**WHAT YOU NEED TO DO:** Print out the full listing, exactly.

**SUPPLIED MATERIAL:**

· · ·

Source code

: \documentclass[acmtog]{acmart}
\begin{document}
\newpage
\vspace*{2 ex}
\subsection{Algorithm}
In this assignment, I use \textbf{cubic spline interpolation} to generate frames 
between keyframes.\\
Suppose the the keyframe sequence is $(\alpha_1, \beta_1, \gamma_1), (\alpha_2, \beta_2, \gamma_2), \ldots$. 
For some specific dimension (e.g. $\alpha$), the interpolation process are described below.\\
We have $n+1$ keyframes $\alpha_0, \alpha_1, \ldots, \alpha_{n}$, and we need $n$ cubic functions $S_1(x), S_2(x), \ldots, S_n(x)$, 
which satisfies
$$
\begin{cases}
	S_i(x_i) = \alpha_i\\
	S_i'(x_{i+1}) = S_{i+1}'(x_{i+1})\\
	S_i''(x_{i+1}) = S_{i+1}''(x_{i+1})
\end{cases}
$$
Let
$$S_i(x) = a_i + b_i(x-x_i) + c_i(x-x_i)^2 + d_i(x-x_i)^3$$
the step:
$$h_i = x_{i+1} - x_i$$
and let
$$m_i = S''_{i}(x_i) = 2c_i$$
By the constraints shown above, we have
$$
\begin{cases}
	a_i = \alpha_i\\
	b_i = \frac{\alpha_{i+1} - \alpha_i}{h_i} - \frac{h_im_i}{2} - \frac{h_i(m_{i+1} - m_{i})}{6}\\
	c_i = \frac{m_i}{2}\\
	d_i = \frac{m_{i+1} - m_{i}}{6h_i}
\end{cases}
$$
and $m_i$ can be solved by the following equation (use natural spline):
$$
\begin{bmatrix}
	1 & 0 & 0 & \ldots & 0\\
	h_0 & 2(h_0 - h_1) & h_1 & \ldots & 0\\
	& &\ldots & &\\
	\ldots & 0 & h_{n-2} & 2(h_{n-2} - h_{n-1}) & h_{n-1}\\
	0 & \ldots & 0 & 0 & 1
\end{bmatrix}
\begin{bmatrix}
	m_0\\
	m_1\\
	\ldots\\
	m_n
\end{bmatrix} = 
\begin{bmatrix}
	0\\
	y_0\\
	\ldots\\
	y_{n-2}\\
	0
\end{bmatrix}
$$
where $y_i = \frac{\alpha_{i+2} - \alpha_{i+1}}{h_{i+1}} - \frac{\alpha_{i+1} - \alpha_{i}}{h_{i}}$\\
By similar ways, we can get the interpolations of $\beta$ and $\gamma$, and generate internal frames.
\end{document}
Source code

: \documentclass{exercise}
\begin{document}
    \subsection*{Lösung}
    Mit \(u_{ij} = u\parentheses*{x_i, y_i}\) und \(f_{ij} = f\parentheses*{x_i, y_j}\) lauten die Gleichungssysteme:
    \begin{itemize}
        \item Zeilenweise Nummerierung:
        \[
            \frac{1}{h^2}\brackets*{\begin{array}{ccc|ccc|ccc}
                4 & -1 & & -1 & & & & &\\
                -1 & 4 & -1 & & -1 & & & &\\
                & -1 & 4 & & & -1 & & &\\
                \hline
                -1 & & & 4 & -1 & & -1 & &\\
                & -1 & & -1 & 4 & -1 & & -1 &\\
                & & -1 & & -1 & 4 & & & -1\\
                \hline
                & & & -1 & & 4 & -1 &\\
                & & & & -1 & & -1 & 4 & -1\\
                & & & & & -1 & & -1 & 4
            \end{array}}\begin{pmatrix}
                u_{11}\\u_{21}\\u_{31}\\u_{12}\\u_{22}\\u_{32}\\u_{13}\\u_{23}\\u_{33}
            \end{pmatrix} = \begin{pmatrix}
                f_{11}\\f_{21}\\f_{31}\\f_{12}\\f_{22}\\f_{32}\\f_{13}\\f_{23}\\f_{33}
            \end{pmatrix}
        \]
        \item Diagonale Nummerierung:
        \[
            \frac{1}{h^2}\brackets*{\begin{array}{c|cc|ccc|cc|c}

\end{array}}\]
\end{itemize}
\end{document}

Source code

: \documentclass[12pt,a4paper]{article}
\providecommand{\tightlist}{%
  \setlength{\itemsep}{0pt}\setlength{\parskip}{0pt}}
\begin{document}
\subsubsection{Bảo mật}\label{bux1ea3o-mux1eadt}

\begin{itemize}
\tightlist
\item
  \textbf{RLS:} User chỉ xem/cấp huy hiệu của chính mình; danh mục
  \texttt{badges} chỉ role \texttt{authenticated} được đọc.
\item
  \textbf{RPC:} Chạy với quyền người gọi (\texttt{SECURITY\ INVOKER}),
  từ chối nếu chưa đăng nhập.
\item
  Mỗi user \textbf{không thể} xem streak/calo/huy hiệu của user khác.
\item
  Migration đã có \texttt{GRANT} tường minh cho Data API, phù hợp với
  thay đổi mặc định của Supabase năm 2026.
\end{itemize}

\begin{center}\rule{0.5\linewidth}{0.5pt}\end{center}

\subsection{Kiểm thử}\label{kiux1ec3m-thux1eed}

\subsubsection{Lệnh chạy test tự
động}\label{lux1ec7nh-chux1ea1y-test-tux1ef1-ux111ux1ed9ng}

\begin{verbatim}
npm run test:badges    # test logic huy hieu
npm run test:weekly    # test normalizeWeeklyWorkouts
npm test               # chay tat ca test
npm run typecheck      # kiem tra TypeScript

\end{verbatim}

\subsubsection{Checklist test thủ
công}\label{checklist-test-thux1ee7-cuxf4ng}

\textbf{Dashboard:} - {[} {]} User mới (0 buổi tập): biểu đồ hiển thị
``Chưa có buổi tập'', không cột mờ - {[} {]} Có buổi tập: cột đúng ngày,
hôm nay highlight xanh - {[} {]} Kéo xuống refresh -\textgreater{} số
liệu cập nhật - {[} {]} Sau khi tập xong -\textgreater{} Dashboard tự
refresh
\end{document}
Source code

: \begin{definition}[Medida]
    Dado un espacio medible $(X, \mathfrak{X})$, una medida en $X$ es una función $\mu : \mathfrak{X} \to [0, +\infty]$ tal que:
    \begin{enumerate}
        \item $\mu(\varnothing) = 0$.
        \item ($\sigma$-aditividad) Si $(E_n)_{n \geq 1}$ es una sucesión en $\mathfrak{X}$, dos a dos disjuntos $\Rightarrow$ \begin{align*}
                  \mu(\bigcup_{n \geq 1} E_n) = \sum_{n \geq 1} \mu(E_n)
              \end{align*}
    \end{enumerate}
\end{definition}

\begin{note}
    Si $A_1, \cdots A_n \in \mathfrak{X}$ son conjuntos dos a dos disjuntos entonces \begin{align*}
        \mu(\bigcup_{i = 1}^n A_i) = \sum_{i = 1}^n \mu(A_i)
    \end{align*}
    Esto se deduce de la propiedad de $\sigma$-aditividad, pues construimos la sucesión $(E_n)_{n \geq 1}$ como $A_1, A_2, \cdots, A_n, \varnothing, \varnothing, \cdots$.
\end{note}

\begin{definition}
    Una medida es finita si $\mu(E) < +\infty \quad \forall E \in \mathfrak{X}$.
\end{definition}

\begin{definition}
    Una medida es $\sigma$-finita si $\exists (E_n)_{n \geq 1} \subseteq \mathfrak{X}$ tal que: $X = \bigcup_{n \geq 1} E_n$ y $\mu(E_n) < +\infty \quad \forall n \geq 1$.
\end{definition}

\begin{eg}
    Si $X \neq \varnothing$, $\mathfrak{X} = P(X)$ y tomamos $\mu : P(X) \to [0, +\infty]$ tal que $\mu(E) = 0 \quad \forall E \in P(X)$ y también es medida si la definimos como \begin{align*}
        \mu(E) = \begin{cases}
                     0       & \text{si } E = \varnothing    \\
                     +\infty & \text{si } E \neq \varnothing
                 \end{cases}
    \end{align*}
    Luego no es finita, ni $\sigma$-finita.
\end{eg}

· · ·

**YOUR SOLUTION:**
Source code

: \documentclass[acmtog]{acmart}
\begin{document}
\newpage
\vspace*{2 ex}
\subsection{Algorithm}
In this assignment, I use \textbf{cubic spline interpolation} to generate frames 
between keyframes.\\
Suppose the the keyframe sequence is $(\alpha_1, \beta_1, \gamma_1), (\alpha_2, \beta_2, \gamma_2), \ldots$. 
For some specific dimension (e.g. $\alpha$), the interpolation process are described below.\\
We have $n+1$ keyframes $\alpha_0, \alpha_1, \ldots, \alpha_{n}$, and we need $n$ cubic functions $S_1(x), S_2(x), \ldots, S_n(x)$, 
which satisfies
$$
\begin{cases}
	S_i(x_i) = \alpha_i\\
	S_i'(x_{i+1}) = S_{i+1}'(x_{i+1})\\
	S_i''(x_{i+1}) = S_{i+1}''(x_{i+1})
\end{cases}
$$
Let
$$S_i(x) = a_i + b_i(x-x_i) + c_i(x-x_i)^2 + d_i(x-x_i)^3$$
the step:
$$h_i = x_{i+1} - x_i$$
and let
$$m_i = S''_{i}(x_i) = 2c_i$$
By the constraints shown above, we have
$$
\begin{cases}
	a_i = \alpha_i\\
	b_i = \frac{\alpha_{i+1} - \alpha_i}{h_i} - \frac{h_im_i}{2} - \frac{h_i(m_{i+1} - m_{i})}{6}\\
	c_i = \frac{m_i}{2}\\
	d_i = \frac{m_{i+1} - m_{i}}{6h_i}
\end{cases}
$$
and $m_i$ can be solved by the following equation (use natural spline):
$$
\begin{bmatrix}
	1 & 0 & 0 & \ldots & 0\\
	h_0 & 2(h_0 - h_1) & h_1 & \ldots & 0\\
	& &\ldots & &\\
	\ldots & 0 & h_{n-2} & 2(h_{n-2} - h_{n-1}) & h_{n-1}\\
	0 & \ldots & 0 & 0 & 1
\end{bmatrix}
\begin{bmatrix}
	m_0\\
	m_1\\
	\ldots\\
	m_n
\end{bmatrix} = 
\begin{bmatrix}
	0\\
	y_0\\
	\ldots\\
	y_{n-2}\\
	0
\end{bmatrix}
$$
where $y_i = \frac{\alpha_{i+2} - \alpha_{i+1}}{h_{i+1}} - \frac{\alpha_{i+1} - \alpha_{i}}{h_{i}}$\\
By similar ways, we can get the interpolations of $\beta$ and $\gamma$, and generate internal frames.
\end{document}
Source code

: \documentclass{exercise}
\begin{document}
    \subsection*{Lösung}
    Mit \(u_{ij} = u\parentheses*{x_i, y_i}\) und \(f_{ij} = f\parentheses*{x_i, y_j}\) lauten die Gleichungssysteme:
    \begin{itemize}
        \item Zeilenweise Nummerierung:
        \[
            \frac{1}{h^2}\brackets*{\begin{array}{ccc|ccc|ccc}
                4 & -1 & & -1 & & & & &\\
                -1 & 4 & -1 & & -1 & & & &\\
                & -1 & 4 & & & -1 & & &\\
                \hline
                -1 & & & 4 & -1 & & -1 & &\\
                & -1 & & -1 & 4 & -1 & & -1 &\\
                & & -1 & & -1 & 4 & & & -1\\
                \hline
                & & & -1 & & 4 & -1 &\\
                & & & & -1 & & -1 & 4 & -1\\
                & & & & & -1 & & -1 & 4
            \end{array}}\begin{pmatrix}
                u_{11}\\u_{21}\\u_{31}\\u_{12}\\u_{22}\\u_{32}\\u_{13}\\u_{23}\\u_{33}
            \end{pmatrix} = \begin{pmatrix}
                f_{11}\\f_{21}\\f_{31}\\f_{12}\\f_{22}\\f_{32}\\f_{13}\\f_{23}\\f_{33}
            \end{pmatrix}
        \]
        \item Diagonale Nummerierung:
        \[
            \frac{1}{h^2}\brackets*{\begin{array}{c|cc|ccc|cc|c}

\end{array}}\]
\end{itemize}
\end{document}

Source code

: \documentclass[12pt,a4paper]{article}
\providecommand{\tightlist}{%
  \setlength{\itemsep}{0pt}\setlength{\parskip}{0pt}}
\begin{document}
\subsubsection{Bảo mật}\label{bux1ea3o-mux1eadt}

\begin{itemize}
\tightlist
\item
  \textbf{RLS:} User chỉ xem/cấp huy hiệu của chính mình; danh mục
  \texttt{badges} chỉ role \texttt{authenticated} được đọc.
\item
  \textbf{RPC:} Chạy với quyền người gọi (\texttt{SECURITY\ INVOKER}),
  từ chối nếu chưa đăng nhập.
\item
  Mỗi user \textbf{không thể} xem streak/calo/huy hiệu của user khác.
\item
  Migration đã có \texttt{GRANT} tường minh cho Data API, phù hợp với
  thay đổi mặc định của Supabase năm 2026.
\end{itemize}

\begin{center}\rule{0.5\linewidth}{0.5pt}\end{center}

\subsection{Kiểm thử}\label{kiux1ec3m-thux1eed}

\subsubsection{Lệnh chạy test tự
động}\label{lux1ec7nh-chux1ea1y-test-tux1ef1-ux111ux1ed9ng}

\begin{verbatim}
npm run test:badges    # test logic huy hieu
npm run test:weekly    # test normalizeWeeklyWorkouts
npm test               # chay tat ca test
npm run typecheck      # kiem tra TypeScript

\end{verbatim}

\subsubsection{Checklist test thủ
công}\label{checklist-test-thux1ee7-cuxf4ng}

\textbf{Dashboard:} - {[} {]} User mới (0 buổi tập): biểu đồ hiển thị
``Chưa có buổi tập'', không cột mờ - {[} {]} Có buổi tập: cột đúng ngày,
hôm nay highlight xanh - {[} {]} Kéo xuống refresh -\textgreater{} số
liệu cập nhật - {[} {]} Sau khi tập xong -\textgreater{} Dashboard tự
refresh
\end{document}
Source code

: \begin{definition}[Medida]
    Dado un espacio medible $(X, \mathfrak{X})$, una medida en $X$ es una función $\mu : \mathfrak{X} \to [0, +\infty]$ tal que:
    \begin{enumerate}
        \item $\mu(\varnothing) = 0$.
        \item ($\sigma$-aditividad) Si $(E_n)_{n \geq 1}$ es una sucesión en $\mathfrak{X}$, dos a dos disjuntos $\Rightarrow$ \begin{align*}
                  \mu(\bigcup_{n \geq 1} E_n) = \sum_{n \geq 1} \mu(E_n)
              \end{align*}
    \end{enumerate}
\end{definition}

\begin{note}
    Si $A_1, \cdots A_n \in \mathfrak{X}$ son conjuntos dos a dos disjuntos entonces \begin{align*}
        \mu(\bigcup_{i = 1}^n A_i) = \sum_{i = 1}^n \mu(A_i)
    \end{align*}
    Esto se deduce de la propiedad de $\sigma$-aditividad, pues construimos la sucesión $(E_n)_{n \geq 1}$ como $A_1, A_2, \cdots, A_n, \varnothing, \varnothing, \cdots$.
\end{note}

\begin{definition}
    Una medida es finita si $\mu(E) < +\infty \quad \forall E \in \mathfrak{X}$.
\end{definition}

\begin{definition}
    Una medida es $\sigma$-finita si $\exists (E_n)_{n \geq 1} \subseteq \mathfrak{X}$ tal que: $X = \bigcup_{n \geq 1} E_n$ y $\mu(E_n) < +\infty \quad \forall n \geq 1$.
\end{definition}

\begin{eg}
    Si $X \neq \varnothing$, $\mathfrak{X} = P(X)$ y tomamos $\mu : P(X) \to [0, +\infty]$ tal que $\mu(E) = 0 \quad \forall E \in P(X)$ y también es medida si la definimos como \begin{align*}
        \mu(E) = \begin{cases}
                     0       & \text{si } E = \varnothing    \\
                     +\infty & \text{si } E \neq \varnothing
                 \end{cases}
    \end{align*}
    Luego no es finita, ni $\sigma$-finita.
\end{eg}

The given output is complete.